▶ **Information shown**
---------------

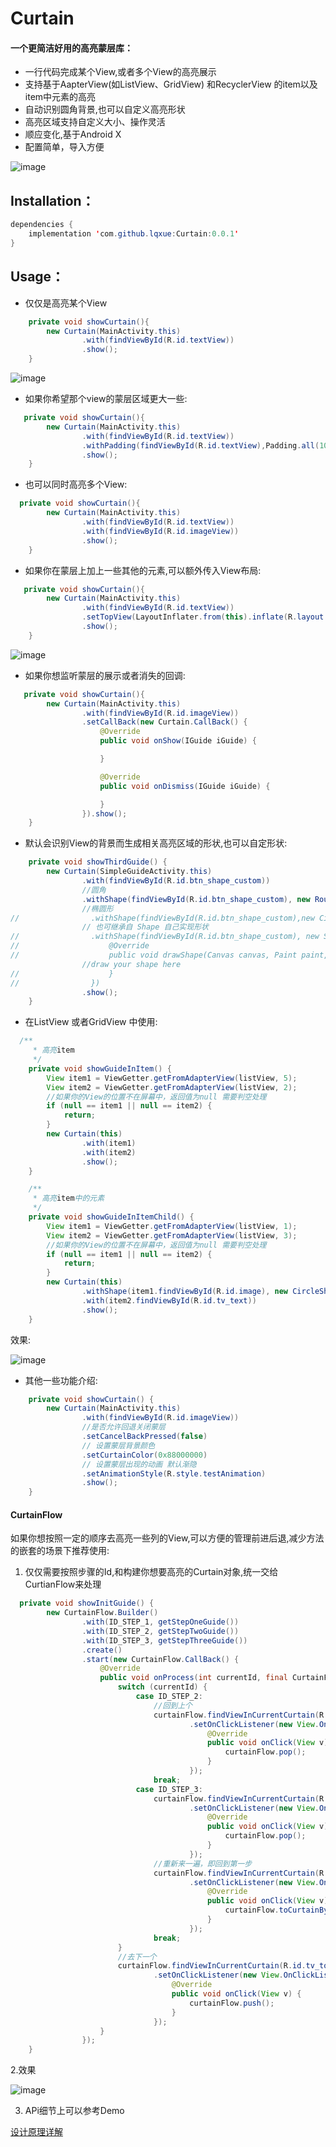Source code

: # Curtain
#### 一个更简洁好用的高亮蒙层库：
 - 一行代码完成某个View,或者多个View的高亮展示
 - 支持基于AapterView(如ListView、GridView) 和RecyclerView 的item以及item中元素的高亮
 - 自动识别圆角背景,也可以自定义高亮形状
 - 高亮区域支持自定义大小、操作灵活
 - 顺应变化,基于Android X
 - 配置简单，导入方便
 
 ![image](https://img-blog.csdnimg.cn/20191009181206920.png)

## Installation：

```java
dependencies {
    implementation 'com.github.lqxue:Curtain:0.0.1'
}

```
## Usage：
- 仅仅是高亮某个View
```java
    private void showCurtain(){
        new Curtain(MainActivity.this)
                .with(findViewById(R.id.textView))
                .show();
    }
```
![image](https://upload-images.jianshu.io/upload_images/11595074-8647d1dd531f225e.png)

- 如果你希望那个view的蒙层区域更大一些:

```java
   private void showCurtain(){
        new Curtain(MainActivity.this)
                .with(findViewById(R.id.textView))
                .withPadding(findViewById(R.id.textView),Padding.all(10))
                .show();
    }

```
- 也可以同时高亮多个View:

```java
  private void showCurtain(){
        new Curtain(MainActivity.this)
                .with(findViewById(R.id.textView))
                .with(findViewById(R.id.imageView))
                .show();
    }
```
- 如果你在蒙层上加上一些其他的元素,可以额外传入View布局:

```java
   private void showCurtain(){
        new Curtain(MainActivity.this)
                .with(findViewById(R.id.textView))
                .setTopView(LayoutInflater.from(this).inflate(R.layout.nav_header_main, null))
                .show();
    }
```
![image](https://upload-images.jianshu.io/upload_images/11595074-35d1f98e309d52de.gif)

- 如果你想监听蒙层的展示或者消失的回调:

```java
   private void showCurtain(){
        new Curtain(MainActivity.this)
                .with(findViewById(R.id.imageView))
                .setCallBack(new Curtain.CallBack() {
                    @Override
                    public void onShow(IGuide iGuide) {

                    }

                    @Override
                    public void onDismiss(IGuide iGuide) {

                    }
                }).show();
    }
```
- 默认会识别View的背景而生成相关高亮区域的形状,也可以自定形状:

```java
    private void showThirdGuide() {
        new Curtain(SimpleGuideActivity.this)
                .with(findViewById(R.id.btn_shape_custom))
                //圆角
                .withShape(findViewById(R.id.btn_shape_custom), new RoundShape(12))
                //椭圆形
//                .withShape(findViewById(R.id.btn_shape_custom),new CircleShape())
                // 也可继承自 Shape 自己实现形状
//                .withShape(findViewById(R.id.btn_shape_custom), new Shape() {
//                    @Override
//                    public void drawShape(Canvas canvas, Paint paint, HollowInfo info) {
                //draw your shape here
//                    }
//                })
                .show();
    }
```
- 在ListView 或者GridView 中使用:
```java
  /**
     * 高亮item
     */
    private void showGuideInItem() {
        View item1 = ViewGetter.getFromAdapterView(listView, 5);
        View item2 = ViewGetter.getFromAdapterView(listView, 2);
        //如果你的View的位置不在屏幕中，返回值为null 需要判空处理
        if (null == item1 || null == item2) {
            return;
        }
        new Curtain(this)
                .with(item1)
                .with(item2)
                .show();
    }

    /**
     * 高亮item中的元素
     */
    private void showGuideInItemChild() {
        View item1 = ViewGetter.getFromAdapterView(listView, 1);
        View item2 = ViewGetter.getFromAdapterView(listView, 3);
        //如果你的View的位置不在屏幕中，返回值为null 需要判空处理
        if (null == item1 || null == item2) {
            return;
        }
        new Curtain(this)
                .withShape(item1.findViewById(R.id.image), new CircleShape())
                .with(item2.findViewById(R.id.tv_text))
                .show();
    }
```
效果:

![image](https://upload-images.jianshu.io/upload_images/11595074-3c8fc50488da539b.gif)

- 其他一些功能介绍:

```java
    private void showCurtain() {
        new Curtain(MainActivity.this)
                .with(findViewById(R.id.imageView))
                //是否允许回退关闭蒙层
                .setCancelBackPressed(false)
                // 设置蒙层背景颜色
                .setCurtainColor(0x88000000)
                // 设置蒙层出现的动画 默认渐隐
                .setAnimationStyle(R.style.testAnimation)
                .show();
    }
```
#### CurtainFlow

 如果你想按照一定的顺序去高亮一些列的View,可以方便的管理前进后退,减少方法的嵌套的场景下推荐使用:
1. 仅仅需要按照步骤的Id,和构建你想要高亮的Curtain对象,统一交给CurtianFlow来处理

```java
  private void showInitGuide() {
        new CurtainFlow.Builder()
                .with(ID_STEP_1, getStepOneGuide())
                .with(ID_STEP_2, getStepTwoGuide())
                .with(ID_STEP_3, getStepThreeGuide())
                .create()
                .start(new CurtainFlow.CallBack() {
                    @Override
                    public void onProcess(int currentId, final CurtainFlowInterface curtainFlow) {
                        switch (currentId) {
                            case ID_STEP_2:
                                //回到上个
                                curtainFlow.findViewInCurrentCurtain(R.id.tv_to_last)
                                        .setOnClickListener(new View.OnClickListener() {
                                            @Override
                                            public void onClick(View v) {
                                                curtainFlow.pop();
                                            }
                                        });
                                break;
                            case ID_STEP_3:
                                curtainFlow.findViewInCurrentCurtain(R.id.tv_to_last)
                                        .setOnClickListener(new View.OnClickListener() {
                                            @Override
                                            public void onClick(View v) {
                                                curtainFlow.pop();
                                            }
                                        });
                                //重新来一遍，即回到第一步
                                curtainFlow.findViewInCurrentCurtain(R.id.tv_retry)
                                        .setOnClickListener(new View.OnClickListener() {
                                            @Override
                                            public void onClick(View v) {
                                                curtainFlow.toCurtainById(ID_STEP_1);
                                            }
                                        });
                                break;
                        }
                        //去下一个
                        curtainFlow.findViewInCurrentCurtain(R.id.tv_to_next)
                                .setOnClickListener(new View.OnClickListener() {
                                    @Override
                                    public void onClick(View v) {
                                        curtainFlow.push();
                                    }
                                });
                    }
                });
    }
```
2.效果

![image](https://upload-images.jianshu.io/upload_images/11595074-36db1fcb908deea8.gif)


3. APi细节上可以参考Demo

[设计原理详解](https://blog.csdn.net/u014626094/article/details/105430981)


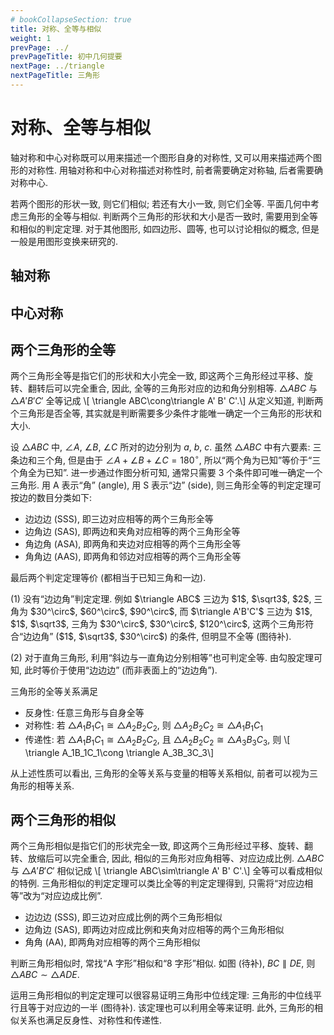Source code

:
 ```yaml
---
# bookCollapseSection: true
title: 对称、全等与相似
weight: 1
prevPage: ../
prevPageTitle: 初中几何提要
nextPage: ../triangle
nextPageTitle: 三角形
---
```


# 对称、全等与相似

轴对称和中心对称既可以用来描述一个图形自身的对称性, 又可以用来描述两个图形的对称性. 用轴对称和中心对称描述对称性时, 前者需要确定对称轴, 后者需要确对称中心.

若两个图形的形状一致, 则它们相似; 若还有大小一致, 则它们全等. 平面几何中考虑三角形的全等与相似. 判断两个三角形的形状和大小是否一致时, 需要用到全等和相似的判定定理. 对于其他图形, 如四边形、圆等, 也可以讨论相似的概念, 但是一般是用图形变换来研究的.

## 轴对称

## 中心对称

## 两个三角形的全等

两个三角形全等是指它们的形状和大小完全一致, 即这两个三角形经过平移、旋转、翻转后可以完全重合, 因此, 全等的三角形对应的边和角分别相等. $\triangle ABC$ 与 $\triangle A' B' C'$ 全等记成 \\[
    \triangle ABC\cong\triangle A' B' C'.\\]
从定义知道, 判断两个三角形是否全等, 其实就是判断需要多少条件才能唯一确定一个三角形的形状和大小.

设 $\triangle ABC$ 中, $\angle A$, $\angle B$, $\angle C$ 所对的边分别为 $a$, $b$, $c$. 虽然 $\triangle ABC$ 中有六要素: 三条边和三个角, 但是由于 $\angle A+ \angle B+ \angle C= 180^\circ$, 所以“两个角为已知”等价于“三个角全为已知”. 进一步通过作图分析可知, 通常只需要 $3$ 个条件即可唯一确定一个三角形. 用 A 表示“角” (angle), 用 S 表示“边” (side), 则三角形全等的判定定理可按边的数目分类如下:

- 边边边 (SSS), 即三边对应相等的两个三角形全等
- 边角边 (SAS), 即两边和夹角对应相等的两个三角形全等
- 角边角 (ASA), 即两角和夹边对应相等的两个三角形全等
- 角角边 (AAS), 即两角和邻边对应相等的两个三角形全等

最后两个判定定理等价 (都相当于已知三角和一边). 

<myremark>
    <p>(1) 没有“边边角”判定定理. 例如 $\triangle ABC$ 三边为 $1$, $\sqrt3$, $2$, 三角为 $30^\circ$, $60^\circ$, $90^\circ$, 而 $\triangle A'B'C'$ 三边为 $1$, $1$, $\sqrt3$, 三角为 $30^\circ$, $30^\circ$, $120^\circ$, 这两个三角形符合“边边角” ($1$, $\sqrt3$, $30^\circ$) 的条件, 但明显不全等 (图待补).
    </p>
    <p>(2) 对于直角三角形, 利用“斜边与一直角边分别相等”也可判定全等. 由勾股定理可知, 此时等价于使用“边边边” (而非表面上的“边边角”).</p>
</myremark>

三角形的全等关系满足

- 反身性: 任意三角形与自身全等
- 对称性: 若 $\triangle A_1B_1C_1\cong\triangle A_2B_2C_2$, 则 $\triangle A_2B_2C_2\cong\triangle A_1B_1C_1$
- 传递性: 若 $\triangle A_1B_1C_1\cong\triangle A_2B_2C_2$, 且 $\triangle A_2B_2C_2\cong\triangle A_3B_3C_3$, 则 \\[
    \triangle A_1B_1C_1\cong \triangle A_3B_3C_3\\]

从上述性质可以看出, 三角形的全等关系与变量的相等关系相似, 前者可以视为三角形的相等关系.

## 两个三角形的相似

两个三角形相似是指它们的形状完全一致, 即这两个三角形经过平移、旋转、翻转、放缩后可以完全重合, 因此, 相似的三角形对应角相等、对应边成比例. $\triangle ABC$ 与 $\triangle A' B' C'$ 相似记成 \\[
    \triangle ABC\sim\triangle A' B' C'.\\]
全等可以看成相似的特例. 三角形相似的判定定理可以类比全等的判定定理得到, 只需将“对应边相等”改为“对应边成比例”.

- 边边边 (SSS), 即三边对应成比例的两个三角形相似
- 边角边 (SAS), 即两边对应成比例和夹角对应相等的两个三角形相似
- 角角 (AA), 即两角对应相等的两个三角形相似

判断三角形相似时, 常找“A 字形”相似和“8 字形”相似. 如图 (待补), $BC\parallel DE$, 则 $\triangle ABC\sim \triangle ADE$.

运用三角形相似的判定定理可以很容易证明三角形中位线定理: 三角形的中位线平行且等于对应边的一半 (图待补). 该定理也可以利用全等来证明. 此外, 三角形的相似关系也满足反身性、对称性和传递性.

---------------

▶ **Work item**
Out of the data above, set down the lines from the one with "若两个图形的形状一致, 则它们相似; 若还有大小一致, 则它们全等." to the one with "- 对称性: 若 $\triangle", both included, exactly as written and with no additions.

▶ **Final answer**
若两个图形的形状一致, 则它们相似; 若还有大小一致, 则它们全等. 平面几何中考虑三角形的全等与相似. 判断两个三角形的形状和大小是否一致时, 需要用到全等和相似的判定定理. 对于其他图形, 如四边形、圆等, 也可以讨论相似的概念, 但是一般是用图形变换来研究的.

## 轴对称

## 中心对称

## 两个三角形的全等

两个三角形全等是指它们的形状和大小完全一致, 即这两个三角形经过平移、旋转、翻转后可以完全重合, 因此, 全等的三角形对应的边和角分别相等. $\triangle ABC$ 与 $\triangle A' B' C'$ 全等记成 \\[
    \triangle ABC\cong\triangle A' B' C'.\\]
从定义知道, 判断两个三角形是否全等, 其实就是判断需要多少条件才能唯一确定一个三角形的形状和大小.

设 $\triangle ABC$ 中, $\angle A$, $\angle B$, $\angle C$ 所对的边分别为 $a$, $b$, $c$. 虽然 $\triangle ABC$ 中有六要素: 三条边和三个角, 但是由于 $\angle A+ \angle B+ \angle C= 180^\circ$, 所以“两个角为已知”等价于“三个角全为已知”. 进一步通过作图分析可知, 通常只需要 $3$ 个条件即可唯一确定一个三角形. 用 A 表示“角” (angle), 用 S 表示“边” (side), 则三角形全等的判定定理可按边的数目分类如下:

- 边边边 (SSS), 即三边对应相等的两个三角形全等
- 边角边 (SAS), 即两边和夹角对应相等的两个三角形全等
- 角边角 (ASA), 即两角和夹边对应相等的两个三角形全等
- 角角边 (AAS), 即两角和邻边对应相等的两个三角形全等

最后两个判定定理等价 (都相当于已知三角和一边). 

<myremark>
    <p>(1) 没有“边边角”判定定理. 例如 $\triangle ABC$ 三边为 $1$, $\sqrt3$, $2$, 三角为 $30^\circ$, $60^\circ$, $90^\circ$, 而 $\triangle A'B'C'$ 三边为 $1$, $1$, $\sqrt3$, 三角为 $30^\circ$, $30^\circ$, $120^\circ$, 这两个三角形符合“边边角” ($1$, $\sqrt3$, $30^\circ$) 的条件, 但明显不全等 (图待补).
    </p>
    <p>(2) 对于直角三角形, 利用“斜边与一直角边分别相等”也可判定全等. 由勾股定理可知, 此时等价于使用“边边边” (而非表面上的“边边角”).</p>
</myremark>

三角形的全等关系满足

- 反身性: 任意三角形与自身全等
- 对称性: 若 $\triangle A_1B_1C_1\cong\triangle A_2B_2C_2$, 则 $\triangle A_2B_2C_2\cong\triangle A_1B_1C_1$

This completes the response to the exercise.